Data for this task:

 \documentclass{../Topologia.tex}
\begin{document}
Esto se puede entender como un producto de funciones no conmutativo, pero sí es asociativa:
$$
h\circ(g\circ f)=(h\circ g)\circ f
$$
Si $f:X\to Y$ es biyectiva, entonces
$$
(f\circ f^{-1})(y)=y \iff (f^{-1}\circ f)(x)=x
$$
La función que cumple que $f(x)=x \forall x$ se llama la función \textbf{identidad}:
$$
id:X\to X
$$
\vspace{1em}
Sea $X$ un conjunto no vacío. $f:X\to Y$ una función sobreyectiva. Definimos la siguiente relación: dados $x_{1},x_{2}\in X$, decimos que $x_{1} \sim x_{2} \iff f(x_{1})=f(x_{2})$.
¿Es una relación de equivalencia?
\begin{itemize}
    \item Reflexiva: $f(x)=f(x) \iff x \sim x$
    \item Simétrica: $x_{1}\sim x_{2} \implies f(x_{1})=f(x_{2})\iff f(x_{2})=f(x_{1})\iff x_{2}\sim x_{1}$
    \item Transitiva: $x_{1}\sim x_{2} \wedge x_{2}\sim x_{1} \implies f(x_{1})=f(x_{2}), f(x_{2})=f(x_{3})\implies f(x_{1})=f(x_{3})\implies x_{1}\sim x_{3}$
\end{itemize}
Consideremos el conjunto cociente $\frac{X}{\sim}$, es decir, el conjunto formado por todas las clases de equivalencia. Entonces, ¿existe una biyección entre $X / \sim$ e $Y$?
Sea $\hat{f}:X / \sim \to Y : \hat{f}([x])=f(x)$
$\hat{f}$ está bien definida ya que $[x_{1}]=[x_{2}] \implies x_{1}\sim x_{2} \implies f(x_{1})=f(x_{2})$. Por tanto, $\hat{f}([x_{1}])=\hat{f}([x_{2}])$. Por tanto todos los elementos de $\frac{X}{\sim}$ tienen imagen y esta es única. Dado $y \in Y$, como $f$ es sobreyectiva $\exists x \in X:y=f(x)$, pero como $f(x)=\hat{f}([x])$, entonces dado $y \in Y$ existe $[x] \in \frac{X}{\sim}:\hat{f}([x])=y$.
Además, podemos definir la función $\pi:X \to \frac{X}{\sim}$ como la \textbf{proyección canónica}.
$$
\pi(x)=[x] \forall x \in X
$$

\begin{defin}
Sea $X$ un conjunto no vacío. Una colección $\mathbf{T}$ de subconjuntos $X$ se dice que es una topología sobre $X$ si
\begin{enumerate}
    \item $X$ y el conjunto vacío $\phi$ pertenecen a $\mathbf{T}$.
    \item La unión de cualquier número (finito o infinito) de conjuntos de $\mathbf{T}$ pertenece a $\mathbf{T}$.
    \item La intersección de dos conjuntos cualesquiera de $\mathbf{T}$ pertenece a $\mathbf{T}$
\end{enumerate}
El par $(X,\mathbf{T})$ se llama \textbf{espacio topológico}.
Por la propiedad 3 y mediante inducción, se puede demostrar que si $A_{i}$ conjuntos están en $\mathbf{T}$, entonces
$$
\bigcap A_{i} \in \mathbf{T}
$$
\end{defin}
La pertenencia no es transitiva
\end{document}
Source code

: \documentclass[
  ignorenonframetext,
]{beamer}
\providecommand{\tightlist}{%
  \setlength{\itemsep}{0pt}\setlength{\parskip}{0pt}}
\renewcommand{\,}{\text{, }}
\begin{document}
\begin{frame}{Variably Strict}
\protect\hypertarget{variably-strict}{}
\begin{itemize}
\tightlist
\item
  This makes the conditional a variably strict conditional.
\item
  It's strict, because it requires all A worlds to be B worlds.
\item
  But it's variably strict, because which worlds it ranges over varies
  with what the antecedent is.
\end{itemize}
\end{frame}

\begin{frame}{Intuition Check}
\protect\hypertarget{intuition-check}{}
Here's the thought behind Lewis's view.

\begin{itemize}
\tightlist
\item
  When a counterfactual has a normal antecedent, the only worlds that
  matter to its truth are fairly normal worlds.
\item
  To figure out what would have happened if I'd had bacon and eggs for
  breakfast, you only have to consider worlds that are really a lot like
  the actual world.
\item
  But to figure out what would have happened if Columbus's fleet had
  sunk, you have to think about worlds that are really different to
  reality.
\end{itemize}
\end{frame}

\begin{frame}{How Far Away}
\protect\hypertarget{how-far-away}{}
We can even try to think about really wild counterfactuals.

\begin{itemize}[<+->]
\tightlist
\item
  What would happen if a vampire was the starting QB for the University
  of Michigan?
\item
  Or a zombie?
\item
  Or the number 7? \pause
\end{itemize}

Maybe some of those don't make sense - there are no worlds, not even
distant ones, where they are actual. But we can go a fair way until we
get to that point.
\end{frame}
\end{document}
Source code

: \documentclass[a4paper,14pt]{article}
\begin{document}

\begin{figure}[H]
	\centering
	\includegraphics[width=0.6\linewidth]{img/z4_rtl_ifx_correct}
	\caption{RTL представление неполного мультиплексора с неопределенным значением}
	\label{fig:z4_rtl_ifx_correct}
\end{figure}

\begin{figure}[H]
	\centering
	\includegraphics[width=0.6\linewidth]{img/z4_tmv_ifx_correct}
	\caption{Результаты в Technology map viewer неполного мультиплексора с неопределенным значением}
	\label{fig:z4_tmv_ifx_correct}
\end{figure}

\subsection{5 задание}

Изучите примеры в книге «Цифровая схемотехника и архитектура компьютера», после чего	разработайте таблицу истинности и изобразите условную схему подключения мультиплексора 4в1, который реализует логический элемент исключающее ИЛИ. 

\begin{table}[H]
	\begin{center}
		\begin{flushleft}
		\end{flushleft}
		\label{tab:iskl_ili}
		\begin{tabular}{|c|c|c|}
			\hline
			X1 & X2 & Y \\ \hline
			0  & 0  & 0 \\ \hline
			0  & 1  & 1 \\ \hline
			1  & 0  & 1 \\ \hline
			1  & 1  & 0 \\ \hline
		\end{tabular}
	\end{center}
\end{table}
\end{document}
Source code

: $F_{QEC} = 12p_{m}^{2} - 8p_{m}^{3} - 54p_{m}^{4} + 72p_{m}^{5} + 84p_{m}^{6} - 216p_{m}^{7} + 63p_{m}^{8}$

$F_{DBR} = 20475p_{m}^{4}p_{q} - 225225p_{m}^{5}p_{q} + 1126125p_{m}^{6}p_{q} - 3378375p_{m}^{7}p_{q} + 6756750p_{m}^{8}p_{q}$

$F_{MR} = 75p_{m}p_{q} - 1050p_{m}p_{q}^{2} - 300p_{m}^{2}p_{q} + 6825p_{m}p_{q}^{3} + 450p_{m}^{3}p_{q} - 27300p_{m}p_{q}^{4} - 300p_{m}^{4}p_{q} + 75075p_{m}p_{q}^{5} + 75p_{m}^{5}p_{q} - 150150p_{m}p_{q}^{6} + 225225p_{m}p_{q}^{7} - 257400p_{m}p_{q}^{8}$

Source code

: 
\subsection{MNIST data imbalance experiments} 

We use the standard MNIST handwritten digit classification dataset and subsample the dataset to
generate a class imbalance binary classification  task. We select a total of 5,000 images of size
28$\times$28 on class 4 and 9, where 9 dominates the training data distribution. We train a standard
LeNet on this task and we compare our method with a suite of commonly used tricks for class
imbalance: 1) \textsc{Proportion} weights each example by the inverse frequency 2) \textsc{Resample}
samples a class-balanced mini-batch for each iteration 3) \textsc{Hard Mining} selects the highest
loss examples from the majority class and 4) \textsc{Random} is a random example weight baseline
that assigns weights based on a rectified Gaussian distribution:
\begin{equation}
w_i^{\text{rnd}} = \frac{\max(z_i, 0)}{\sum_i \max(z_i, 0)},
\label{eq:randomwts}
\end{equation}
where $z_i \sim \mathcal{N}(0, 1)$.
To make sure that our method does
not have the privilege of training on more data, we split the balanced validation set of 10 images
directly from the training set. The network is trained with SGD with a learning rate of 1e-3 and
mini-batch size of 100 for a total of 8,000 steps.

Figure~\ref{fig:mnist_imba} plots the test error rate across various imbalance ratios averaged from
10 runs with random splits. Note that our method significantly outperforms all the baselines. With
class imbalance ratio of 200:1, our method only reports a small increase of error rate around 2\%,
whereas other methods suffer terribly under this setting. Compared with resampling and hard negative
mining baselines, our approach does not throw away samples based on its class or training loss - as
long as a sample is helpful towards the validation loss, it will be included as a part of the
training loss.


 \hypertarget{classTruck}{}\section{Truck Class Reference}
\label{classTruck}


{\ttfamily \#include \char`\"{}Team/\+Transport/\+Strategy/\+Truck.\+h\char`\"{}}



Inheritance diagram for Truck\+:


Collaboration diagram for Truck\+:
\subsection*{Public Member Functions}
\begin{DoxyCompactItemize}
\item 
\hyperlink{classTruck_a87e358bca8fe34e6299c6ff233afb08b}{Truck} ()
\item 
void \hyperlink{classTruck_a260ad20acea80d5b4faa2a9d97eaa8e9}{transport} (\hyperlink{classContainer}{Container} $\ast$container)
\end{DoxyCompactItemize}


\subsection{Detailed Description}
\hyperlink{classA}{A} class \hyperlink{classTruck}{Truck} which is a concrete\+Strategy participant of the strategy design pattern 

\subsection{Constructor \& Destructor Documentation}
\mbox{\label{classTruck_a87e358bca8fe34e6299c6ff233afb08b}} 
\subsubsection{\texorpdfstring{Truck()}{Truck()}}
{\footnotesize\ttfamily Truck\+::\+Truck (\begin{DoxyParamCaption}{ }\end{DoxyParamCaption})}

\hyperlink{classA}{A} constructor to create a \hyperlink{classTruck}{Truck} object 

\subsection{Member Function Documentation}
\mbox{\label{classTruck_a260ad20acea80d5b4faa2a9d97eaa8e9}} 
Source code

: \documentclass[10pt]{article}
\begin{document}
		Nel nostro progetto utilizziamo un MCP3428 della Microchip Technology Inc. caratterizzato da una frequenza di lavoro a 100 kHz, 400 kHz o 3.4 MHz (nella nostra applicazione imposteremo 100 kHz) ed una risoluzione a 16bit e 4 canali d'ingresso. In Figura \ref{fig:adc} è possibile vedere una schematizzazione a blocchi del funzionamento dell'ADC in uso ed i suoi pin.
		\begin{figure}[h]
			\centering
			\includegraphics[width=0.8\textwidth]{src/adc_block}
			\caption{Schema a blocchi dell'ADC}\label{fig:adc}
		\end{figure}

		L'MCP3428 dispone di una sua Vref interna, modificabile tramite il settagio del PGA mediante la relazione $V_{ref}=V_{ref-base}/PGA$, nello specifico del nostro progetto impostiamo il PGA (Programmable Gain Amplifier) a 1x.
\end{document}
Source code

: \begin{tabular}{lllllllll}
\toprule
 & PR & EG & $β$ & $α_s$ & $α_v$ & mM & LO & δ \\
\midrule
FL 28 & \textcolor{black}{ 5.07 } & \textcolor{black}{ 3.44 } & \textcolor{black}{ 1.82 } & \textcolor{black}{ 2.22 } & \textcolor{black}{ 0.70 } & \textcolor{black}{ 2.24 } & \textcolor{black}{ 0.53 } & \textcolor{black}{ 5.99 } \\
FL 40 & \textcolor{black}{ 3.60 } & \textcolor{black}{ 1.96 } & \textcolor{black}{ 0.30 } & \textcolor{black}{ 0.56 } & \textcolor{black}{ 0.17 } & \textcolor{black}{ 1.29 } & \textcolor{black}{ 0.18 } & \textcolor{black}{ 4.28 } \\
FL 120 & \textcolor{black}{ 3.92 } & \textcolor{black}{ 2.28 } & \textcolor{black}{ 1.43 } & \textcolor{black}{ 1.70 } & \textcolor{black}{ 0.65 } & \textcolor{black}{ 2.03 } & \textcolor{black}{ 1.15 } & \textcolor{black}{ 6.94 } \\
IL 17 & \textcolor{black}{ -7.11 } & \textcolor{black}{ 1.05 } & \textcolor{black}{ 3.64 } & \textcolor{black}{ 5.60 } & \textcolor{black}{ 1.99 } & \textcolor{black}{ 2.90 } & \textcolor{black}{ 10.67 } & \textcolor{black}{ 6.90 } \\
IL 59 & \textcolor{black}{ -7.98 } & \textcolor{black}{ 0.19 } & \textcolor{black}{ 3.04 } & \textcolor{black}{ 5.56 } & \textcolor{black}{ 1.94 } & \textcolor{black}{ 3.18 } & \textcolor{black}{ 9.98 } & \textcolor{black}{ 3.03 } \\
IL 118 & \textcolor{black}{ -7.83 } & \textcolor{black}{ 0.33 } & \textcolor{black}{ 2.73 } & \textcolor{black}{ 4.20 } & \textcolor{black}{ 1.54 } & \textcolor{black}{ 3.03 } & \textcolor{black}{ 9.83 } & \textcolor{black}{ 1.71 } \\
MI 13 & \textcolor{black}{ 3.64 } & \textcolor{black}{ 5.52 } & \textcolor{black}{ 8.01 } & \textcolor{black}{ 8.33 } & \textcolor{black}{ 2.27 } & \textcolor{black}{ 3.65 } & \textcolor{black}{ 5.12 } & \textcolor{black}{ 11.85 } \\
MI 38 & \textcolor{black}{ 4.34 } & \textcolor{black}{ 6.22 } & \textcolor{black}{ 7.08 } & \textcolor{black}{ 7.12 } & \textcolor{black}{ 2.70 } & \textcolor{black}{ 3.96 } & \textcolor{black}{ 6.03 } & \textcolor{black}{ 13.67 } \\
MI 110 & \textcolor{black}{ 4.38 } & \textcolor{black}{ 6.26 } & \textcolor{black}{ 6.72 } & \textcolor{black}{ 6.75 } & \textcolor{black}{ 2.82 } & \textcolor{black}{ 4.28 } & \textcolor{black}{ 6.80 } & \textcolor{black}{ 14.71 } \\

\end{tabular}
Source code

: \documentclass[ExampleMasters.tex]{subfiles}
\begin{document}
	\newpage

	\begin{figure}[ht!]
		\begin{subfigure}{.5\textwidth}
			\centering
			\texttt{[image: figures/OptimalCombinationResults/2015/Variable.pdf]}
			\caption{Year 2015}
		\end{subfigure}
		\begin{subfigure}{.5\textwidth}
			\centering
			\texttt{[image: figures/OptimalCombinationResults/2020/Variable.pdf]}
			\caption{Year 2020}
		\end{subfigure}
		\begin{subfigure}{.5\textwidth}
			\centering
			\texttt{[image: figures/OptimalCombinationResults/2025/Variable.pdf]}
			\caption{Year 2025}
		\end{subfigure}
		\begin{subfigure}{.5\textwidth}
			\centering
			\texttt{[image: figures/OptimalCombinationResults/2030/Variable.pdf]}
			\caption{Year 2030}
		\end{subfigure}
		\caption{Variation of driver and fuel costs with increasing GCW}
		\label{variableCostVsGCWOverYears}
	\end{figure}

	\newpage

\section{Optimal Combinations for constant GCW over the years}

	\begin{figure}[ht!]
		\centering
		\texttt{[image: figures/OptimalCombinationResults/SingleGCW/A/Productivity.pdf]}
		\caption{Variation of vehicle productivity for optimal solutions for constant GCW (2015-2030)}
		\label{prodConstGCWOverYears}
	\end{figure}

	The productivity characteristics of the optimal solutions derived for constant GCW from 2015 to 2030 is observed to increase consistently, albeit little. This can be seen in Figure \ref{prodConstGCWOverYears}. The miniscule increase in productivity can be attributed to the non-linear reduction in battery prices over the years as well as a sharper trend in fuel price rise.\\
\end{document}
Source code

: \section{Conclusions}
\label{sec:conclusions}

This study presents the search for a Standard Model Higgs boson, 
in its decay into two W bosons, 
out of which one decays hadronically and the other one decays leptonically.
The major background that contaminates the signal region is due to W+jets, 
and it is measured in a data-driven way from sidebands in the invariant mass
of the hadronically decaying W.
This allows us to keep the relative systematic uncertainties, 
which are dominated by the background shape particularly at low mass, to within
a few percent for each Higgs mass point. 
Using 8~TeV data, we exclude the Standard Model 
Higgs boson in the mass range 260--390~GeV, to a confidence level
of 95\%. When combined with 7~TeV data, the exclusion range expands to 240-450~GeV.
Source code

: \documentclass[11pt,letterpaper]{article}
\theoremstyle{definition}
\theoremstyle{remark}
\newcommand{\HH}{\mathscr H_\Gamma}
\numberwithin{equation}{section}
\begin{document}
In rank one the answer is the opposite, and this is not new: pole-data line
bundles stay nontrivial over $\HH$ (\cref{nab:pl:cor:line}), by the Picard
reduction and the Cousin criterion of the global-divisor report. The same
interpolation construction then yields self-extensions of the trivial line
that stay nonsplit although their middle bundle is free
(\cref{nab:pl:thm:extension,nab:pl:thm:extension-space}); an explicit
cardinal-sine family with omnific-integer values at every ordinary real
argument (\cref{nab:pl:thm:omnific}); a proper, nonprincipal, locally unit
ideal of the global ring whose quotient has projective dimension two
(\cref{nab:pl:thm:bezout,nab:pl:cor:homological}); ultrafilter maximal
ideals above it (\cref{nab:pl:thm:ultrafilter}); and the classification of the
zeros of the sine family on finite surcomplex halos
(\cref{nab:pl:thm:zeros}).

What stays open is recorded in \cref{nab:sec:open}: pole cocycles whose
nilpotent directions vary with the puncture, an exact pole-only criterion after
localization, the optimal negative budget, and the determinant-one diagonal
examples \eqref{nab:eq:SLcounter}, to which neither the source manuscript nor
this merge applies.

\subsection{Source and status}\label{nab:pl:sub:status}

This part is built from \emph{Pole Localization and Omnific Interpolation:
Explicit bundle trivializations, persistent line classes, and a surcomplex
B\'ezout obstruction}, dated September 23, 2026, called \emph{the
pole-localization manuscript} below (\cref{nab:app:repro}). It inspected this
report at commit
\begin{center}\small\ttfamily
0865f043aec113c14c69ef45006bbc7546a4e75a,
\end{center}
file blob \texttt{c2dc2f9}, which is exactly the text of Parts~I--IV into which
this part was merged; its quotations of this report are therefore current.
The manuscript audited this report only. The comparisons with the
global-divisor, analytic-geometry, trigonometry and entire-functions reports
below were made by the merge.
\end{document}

Task prompt: Look through the entries above, and wherever a line holds the word "frac", copy it.

Completed exercise:
Consideremos el conjunto cociente $\frac{X}{\sim}$, es decir, el conjunto formado por todas las clases de equivalencia. Entonces, ¿existe una biyección entre $X / \sim$ e $Y$?
$\hat{f}$ está bien definida ya que $[x_{1}]=[x_{2}] \implies x_{1}\sim x_{2} \implies f(x_{1})=f(x_{2})$. Por tanto, $\hat{f}([x_{1}])=\hat{f}([x_{2}])$. Por tanto todos los elementos de $\frac{X}{\sim}$ tienen imagen y esta es única. Dado $y \in Y$, como $f$ es sobreyectiva $\exists x \in X:y=f(x)$, pero como $f(x)=\hat{f}([x])$, entonces dado $y \in Y$ existe $[x] \in \frac{X}{\sim}:\hat{f}([x])=y$.
Además, podemos definir la función $\pi:X \to \frac{X}{\sim}$ como la \textbf{proyección canónica}.
w_i^{\text{rnd}} = \frac{\max(z_i, 0)}{\sum_i \max(z_i, 0)},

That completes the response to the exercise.